The partial discharge spectrum of the defect characterization is more pronounced as the development of certain defects worsens with increasing operational life. By detecting partial discharges of the stator insulation of the hydro-generator and diagnosing the presence of major defects in the insulation, it is necessary to monitor the development of defects and to control them during maintenance.
The existing partial discharge on-line monitoring of the hydraulic generator mainly collects partial discharge signals in insulation through a sensor, and has no diagnosis capability through software record storage, statistics and graphic display, and fault identification and diagnosis still need to be identified through experience by a professional, but the partial discharge signals are complex in data, large in fluctuation and have no corresponding fault map, so that manual diagnosis is difficult.
Disclosure of Invention
In order to overcome the defects that the existing hydraulic generator insulation partial discharge online detection device only detects recorded data and has no analysis and diagnosis capability, the partial discharge data is complex, and the manual diagnosis and analysis are difficult. On the basis of the existing generator insulation partial discharge on-line detection data, the invention adopts a big data analysis method, combines deep learning, builds model training, is applied to analysis and diagnosis of the existing partial discharge on-line detection data, determines faults existing in generator insulation, and provides an on-line monitoring and diagnosis method for generator stator winding insulation partial discharge faults.
The invention supplements the defect that the existing generator insulation partial discharge online detection system only detects recorded data and has no analysis and diagnosis capability, also provides objective data support for manual diagnosis, simplifies manual analysis and reduces the threshold required by manual diagnosis experience.

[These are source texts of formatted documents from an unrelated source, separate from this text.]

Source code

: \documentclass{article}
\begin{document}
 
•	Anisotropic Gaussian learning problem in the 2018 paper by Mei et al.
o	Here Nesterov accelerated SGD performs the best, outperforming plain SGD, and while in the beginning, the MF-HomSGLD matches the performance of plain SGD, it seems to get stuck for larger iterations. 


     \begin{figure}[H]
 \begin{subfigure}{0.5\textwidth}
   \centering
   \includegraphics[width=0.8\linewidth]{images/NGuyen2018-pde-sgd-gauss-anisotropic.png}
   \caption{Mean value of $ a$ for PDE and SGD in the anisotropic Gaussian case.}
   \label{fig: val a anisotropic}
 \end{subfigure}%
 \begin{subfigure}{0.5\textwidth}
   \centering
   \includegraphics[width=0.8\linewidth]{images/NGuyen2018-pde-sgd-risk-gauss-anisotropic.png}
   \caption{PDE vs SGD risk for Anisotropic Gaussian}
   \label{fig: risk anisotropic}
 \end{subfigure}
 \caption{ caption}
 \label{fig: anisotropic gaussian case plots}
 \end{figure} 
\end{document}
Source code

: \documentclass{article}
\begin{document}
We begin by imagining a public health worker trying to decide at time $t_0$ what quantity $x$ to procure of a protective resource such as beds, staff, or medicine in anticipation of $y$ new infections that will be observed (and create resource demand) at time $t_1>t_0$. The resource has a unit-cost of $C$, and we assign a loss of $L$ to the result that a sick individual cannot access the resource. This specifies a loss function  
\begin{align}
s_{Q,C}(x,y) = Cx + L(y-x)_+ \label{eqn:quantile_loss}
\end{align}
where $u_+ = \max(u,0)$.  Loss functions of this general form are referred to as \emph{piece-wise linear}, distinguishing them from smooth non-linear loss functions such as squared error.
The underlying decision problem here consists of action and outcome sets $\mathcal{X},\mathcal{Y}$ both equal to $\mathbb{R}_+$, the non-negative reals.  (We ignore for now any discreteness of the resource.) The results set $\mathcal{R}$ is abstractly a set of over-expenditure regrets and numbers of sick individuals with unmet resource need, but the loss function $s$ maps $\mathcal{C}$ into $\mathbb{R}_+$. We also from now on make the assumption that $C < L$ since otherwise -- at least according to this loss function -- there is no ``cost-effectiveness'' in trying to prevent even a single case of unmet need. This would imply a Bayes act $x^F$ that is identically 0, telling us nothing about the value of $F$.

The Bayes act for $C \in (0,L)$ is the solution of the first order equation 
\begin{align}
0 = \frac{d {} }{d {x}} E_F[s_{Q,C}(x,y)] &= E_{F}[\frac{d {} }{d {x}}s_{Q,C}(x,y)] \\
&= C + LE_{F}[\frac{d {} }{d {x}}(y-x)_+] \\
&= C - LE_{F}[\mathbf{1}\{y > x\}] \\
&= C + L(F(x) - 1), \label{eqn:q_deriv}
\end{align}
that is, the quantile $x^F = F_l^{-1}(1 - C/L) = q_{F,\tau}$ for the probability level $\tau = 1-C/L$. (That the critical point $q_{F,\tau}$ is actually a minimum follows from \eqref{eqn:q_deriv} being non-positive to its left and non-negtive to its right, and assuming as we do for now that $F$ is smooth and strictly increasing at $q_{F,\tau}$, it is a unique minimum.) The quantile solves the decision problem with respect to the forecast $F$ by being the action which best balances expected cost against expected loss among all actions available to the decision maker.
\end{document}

The technical scheme of the invention is as follows:
an on-line monitoring and diagnosing method for insulation partial discharge faults of a stator winding of a generator comprises the following steps:
step (1), partial discharge on-line monitoring data conversion and partial discharge data imaging representation
Deriving partial discharge original data from a partial discharge online monitoring system, extracting a sample positive partial discharge amplitude value, a positive partial discharge phase and a positive partial discharge quantity data set d1 from the partial discharge original data one by one, combining the data d1 and d2 into a partial discharge sample original data set with positive and negative partial discharge amplitude values, positive and negative partial discharge phases and positive and negative partial discharge quantity;
converting the original sample data set into a gray level diagram, and drawing a 50HZ positive brown wave curve under the same coordinate of the gray level diagram to obtain a partial discharge sample image;
step (2), establishing an insulation partial discharge characteristic database
The method comprises the steps of leading out partial discharge original data from a partial discharge online monitoring system, extracting sample acquisition time, sample number, measurement state, station and generator information from the partial discharge original data one by one to form sample information data, extracting positive and negative discharge quantity Qm and positive and negative discharge quantity NQN from the sample one by one to form sample partial discharge comprehensive data; labeling generator insulation faults according to the sequence of 0-9 to form a sample fault code table, and adding the generator insulation fault codes corresponding to the partial discharge samples one by one according to the sample sequence to form sample label data;
packaging the sample information data, the sample partial discharge comprehensive data, the partial discharge original data and the sample label data to form an insulation partial discharge characteristic data set, and continuously collecting new samples according to different insulation states of the generator to form an insulation partial discharge characteristic database;
step (3), modeling and training of diagnostic models
Establishing a deep learning model A through a convolutional neural network, inputting partial discharge original data and sample tag data in an insulation partial discharge characteristic database into the model A, and performing learning training on the model;
model a training: sampling a multi-classification loss function, adopting a self-adaptive learning rate optimization algorithm, monitoring index accuracy, and obtaining a model parameter A.h5 through multi-round and multi-batch learning training;
step (4) model application
And (3) inputting sample original data of unknown faults into a well-learned model A, and outputting fault type percentage probability of the samples after calculation of the model A and parameters A.h5.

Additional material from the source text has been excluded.